Saved entries
--

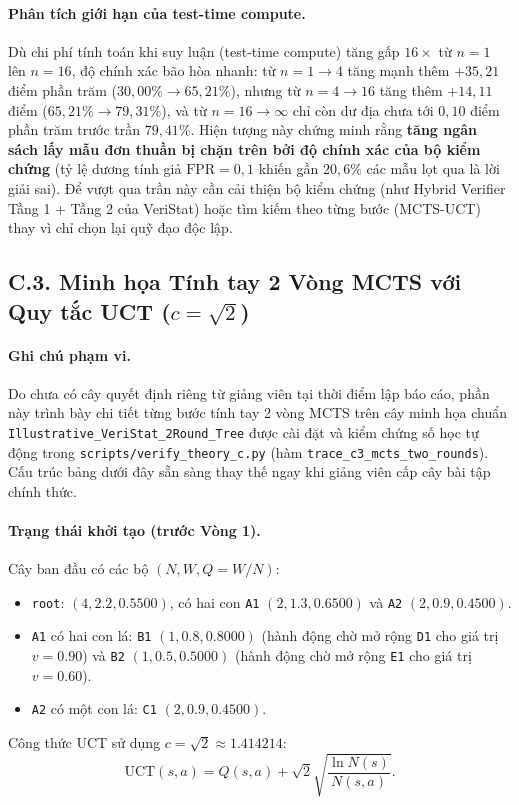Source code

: \paragraph{Phân tích giới hạn của test-time compute.}
Dù chi phí tính toán khi suy luận (test-time compute) tăng gấp $16\times$ từ $n = 1$ lên $n = 16$, độ chính xác bão hòa nhanh: từ $n = 1 \to 4$ tăng mạnh thêm $+35{,}21$ điểm phần trăm ($30{,}00\% \to 65{,}21\%$), nhưng từ $n = 4 \to 16$ tăng thêm $+14{,}11$ điểm ($65{,}21\% \to 79{,}31\%$), và từ $n = 16 \to \infty$ chỉ còn dư địa chưa tới $0{,}10$ điểm phần trăm trước trần $79{,}41\%$. Hiện tượng này chứng minh rằng \textbf{tăng ngân sách lấy mẫu đơn thuần bị chặn trên bởi độ chính xác của bộ kiểm chứng} (tỷ lệ dương tính giả $\text{FPR} = 0{,}1$ khiến gần $20{,}6\%$ các mẫu lọt qua là lời giải sai). Để vượt qua trần này cần cải thiện bộ kiểm chứng (như Hybrid Verifier Tầng 1 + Tầng 2 của VeriStat) hoặc tìm kiếm theo từng bước (MCTS-UCT) thay vì chỉ chọn lại quỹ đạo độc lập.

\subsection{C.3. Minh họa Tính tay 2 Vòng MCTS với Quy tắc UCT ($c = \sqrt{2}$)}
\label{subsec:c3}

\paragraph{Ghi chú phạm vi.}
Do chưa có cây quyết định riêng từ giảng viên tại thời điểm lập báo cáo, phần này trình bày chi tiết từng bước tính tay 2 vòng MCTS trên cây minh họa chuẩn \texttt{Illustrative\_VeriStat\_2Round\_Tree} được cài đặt và kiểm chứng số học tự động trong \texttt{scripts/verify\_theory\_c.py} (hàm \texttt{trace\_c3\_mcts\_two\_rounds}). Cấu trúc bảng dưới đây sẵn sàng thay thế ngay khi giảng viên cấp cây bài tập chính thức.

\paragraph{Trạng thái khởi tạo (trước Vòng 1).}
Cây ban đầu có các bộ $(N, W, Q = W/N)$:
\begin{itemize}
  \item \texttt{root}: $(4, 2.2, 0.5500)$, có hai con \texttt{A1} $(2, 1.3, 0.6500)$ và \texttt{A2} $(2, 0.9, 0.4500)$.
  \item \texttt{A1} có hai con lá: \texttt{B1} $(1, 0.8, 0.8000)$ (hành động chờ mở rộng \texttt{D1} cho giá trị $v = 0.90$) và \texttt{B2} $(1, 0.5, 0.5000)$ (hành động chờ mở rộng \texttt{E1} cho giá trị $v = 0.60$).
  \item \texttt{A2} có một con lá: \texttt{C1} $(2, 0.9, 0.4500)$.
\end{itemize}
Công thức UCT sử dụng $c = \sqrt{2} \approx 1.414214$:
\[
  \text{UCT}(s, a) = Q(s, a) + \sqrt{2} \sqrt{\frac{\ln N(s)}{N(s, a)}}.
\]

--

__Task statement__
Each record should be written out exactly, and each image should be omitted.

__Task result__
Source code

: \paragraph{Phân tích giới hạn của test-time compute.}
Dù chi phí tính toán khi suy luận (test-time compute) tăng gấp $16\times$ từ $n = 1$ lên $n = 16$, độ chính xác bão hòa nhanh: từ $n = 1 \to 4$ tăng mạnh thêm $+35{,}21$ điểm phần trăm ($30{,}00\% \to 65{,}21\%$), nhưng từ $n = 4 \to 16$ tăng thêm $+14{,}11$ điểm ($65{,}21\% \to 79{,}31\%$), và từ $n = 16 \to \infty$ chỉ còn dư địa chưa tới $0{,}10$ điểm phần trăm trước trần $79{,}41\%$. Hiện tượng này chứng minh rằng \textbf{tăng ngân sách lấy mẫu đơn thuần bị chặn trên bởi độ chính xác của bộ kiểm chứng} (tỷ lệ dương tính giả $\text{FPR} = 0{,}1$ khiến gần $20{,}6\%$ các mẫu lọt qua là lời giải sai). Để vượt qua trần này cần cải thiện bộ kiểm chứng (như Hybrid Verifier Tầng 1 + Tầng 2 của VeriStat) hoặc tìm kiếm theo từng bước (MCTS-UCT) thay vì chỉ chọn lại quỹ đạo độc lập.

\subsection{C.3. Minh họa Tính tay 2 Vòng MCTS với Quy tắc UCT ($c = \sqrt{2}$)}
\label{subsec:c3}

\paragraph{Ghi chú phạm vi.}
Do chưa có cây quyết định riêng từ giảng viên tại thời điểm lập báo cáo, phần này trình bày chi tiết từng bước tính tay 2 vòng MCTS trên cây minh họa chuẩn \texttt{Illustrative\_VeriStat\_2Round\_Tree} được cài đặt và kiểm chứng số học tự động trong \texttt{scripts/verify\_theory\_c.py} (hàm \texttt{trace\_c3\_mcts\_two\_rounds}). Cấu trúc bảng dưới đây sẵn sàng thay thế ngay khi giảng viên cấp cây bài tập chính thức.

\paragraph{Trạng thái khởi tạo (trước Vòng 1).}
Cây ban đầu có các bộ $(N, W, Q = W/N)$:
\begin{itemize}
  \item \texttt{root}: $(4, 2.2, 0.5500)$, có hai con \texttt{A1} $(2, 1.3, 0.6500)$ và \texttt{A2} $(2, 0.9, 0.4500)$.
  \item \texttt{A1} có hai con lá: \texttt{B1} $(1, 0.8, 0.8000)$ (hành động chờ mở rộng \texttt{D1} cho giá trị $v = 0.90$) và \texttt{B2} $(1, 0.5, 0.5000)$ (hành động chờ mở rộng \texttt{E1} cho giá trị $v = 0.60$).
  \item \texttt{A2} có một con lá: \texttt{C1} $(2, 0.9, 0.4500)$.
\end{itemize}
Công thức UCT sử dụng $c = \sqrt{2} \approx 1.414214$:
\[
  \text{UCT}(s, a) = Q(s, a) + \sqrt{2} \sqrt{\frac{\ln N(s)}{N(s, a)}}.
\]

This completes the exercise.